_WORK REQUEST_
Leave every picture behind and copy the rest of the entries below exactly.

=-=-=-=-=

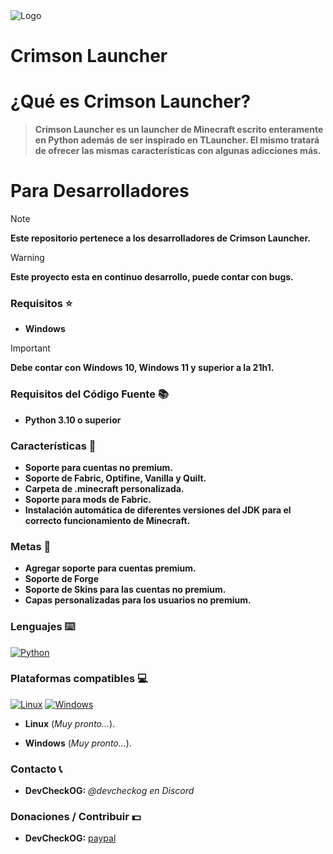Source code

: <img alt="Logo" src="https://github.com/DevCheckOG/Crimson-Project/blob/main/assets/logo.png">

# Crimson Launcher

# ¿Qué es Crimson Launcher?

> **Crimson Launcher es un launcher de Minecraft escrito enteramente en Python además de ser inspirado en TLauncher. El mismo tratará de ofrecer las mismas características con algunas adicciones más.**

# Para Desarrolladores

> [!NOTE]  
> **Este repositorio pertenece a los desarrolladores de Crimson Launcher.**

> [!WARNING]
> **Este proyecto esta en continuo desarrollo, puede contar con bugs.**

### Requisitos ⭐
       
- **Windows**

> [!IMPORTANT]  
> **Debe contar con Windows 10, Windows 11 y superior a la 21h1.**
            
### Requisitos del Código Fuente 📚

- **Python 3.10 o superior**

### Características 💎

- **Soporte para cuentas no premium.**
- **Soporte de Fabric, Optifine, Vanilla y Quilt.**
- **Carpeta de .minecraft personalizada.**
- **Soporte para mods de Fabric.**
- **Instalación automática de diferentes versiones del JDK para el correcto funcionamiento de Minecraft.**

### Metas 💪

- **Agregar soporte para cuentas premium.**
- **Soporte de Forge**
- **Soporte de Skins para las cuentas no premium.**
- **Capas personalizadas para los usuarios no premium.**
  
### Lenguajes ⌨️

<a href="https://github.com/DevCheckOG"><img alt="Python" src="https://img.shields.io/badge/Python-14354C?style=for-the-badge&logo=python&logoColor=white"></a>

### Plataformas compatibles 💻

<a href="https://github.com/DevCheckOG"><img alt="Linux" src="https://img.shields.io/badge/Linux-FCC624?style=for-the-badge&logo=linux&logoColor=black"></a> <a href="https://github.com/DevCheckOG"><img alt="Windows" src="https://img.shields.io/badge/Windows-0078D6?style=for-the-badge&logo=windows&logoColor=white"></a> 

- **Linux** (*Muy pronto...*).

- **Windows** (*Muy pronto...*).

### Contacto 📞

- **DevCheckOG:** *@devcheckog en Discord*

### Donaciones / Contribuir 💵

- **DevCheckOG:** [paypal](https://www.paypal.com/paypalme/DevCheck)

=-=-=-=-=

_RESULT FOR THIS EXERCISE_
Source code

: <img alt="Logo" src="https://github.com/DevCheckOG/Crimson-Project/blob/main/assets/logo.png">

# Crimson Launcher

# ¿Qué es Crimson Launcher?

> **Crimson Launcher es un launcher de Minecraft escrito enteramente en Python además de ser inspirado en TLauncher. El mismo tratará de ofrecer las mismas características con algunas adicciones más.**

# Para Desarrolladores

> [!NOTE]  
> **Este repositorio pertenece a los desarrolladores de Crimson Launcher.**

> [!WARNING]
> **Este proyecto esta en continuo desarrollo, puede contar con bugs.**

### Requisitos ⭐
       
- **Windows**

> [!IMPORTANT]  
> **Debe contar con Windows 10, Windows 11 y superior a la 21h1.**
            
### Requisitos del Código Fuente 📚

- **Python 3.10 o superior**

### Características 💎

- **Soporte para cuentas no premium.**
- **Soporte de Fabric, Optifine, Vanilla y Quilt.**
- **Carpeta de .minecraft personalizada.**
- **Soporte para mods de Fabric.**
- **Instalación automática de diferentes versiones del JDK para el correcto funcionamiento de Minecraft.**

### Metas 💪

- **Agregar soporte para cuentas premium.**
- **Soporte de Forge**
- **Soporte de Skins para las cuentas no premium.**
- **Capas personalizadas para los usuarios no premium.**
  
### Lenguajes ⌨️

<a href="https://github.com/DevCheckOG"><img alt="Python" src="https://img.shields.io/badge/Python-14354C?style=for-the-badge&logo=python&logoColor=white"></a>

### Plataformas compatibles 💻

<a href="https://github.com/DevCheckOG"><img alt="Linux" src="https://img.shields.io/badge/Linux-FCC624?style=for-the-badge&logo=linux&logoColor=black"></a> <a href="https://github.com/DevCheckOG"><img alt="Windows" src="https://img.shields.io/badge/Windows-0078D6?style=for-the-badge&logo=windows&logoColor=white"></a> 

- **Linux** (*Muy pronto...*).

- **Windows** (*Muy pronto...*).

### Contacto 📞

- **DevCheckOG:** *@devcheckog en Discord*

### Donaciones / Contribuir 💵

- **DevCheckOG:** [paypal](https://www.paypal.com/paypalme/DevCheck)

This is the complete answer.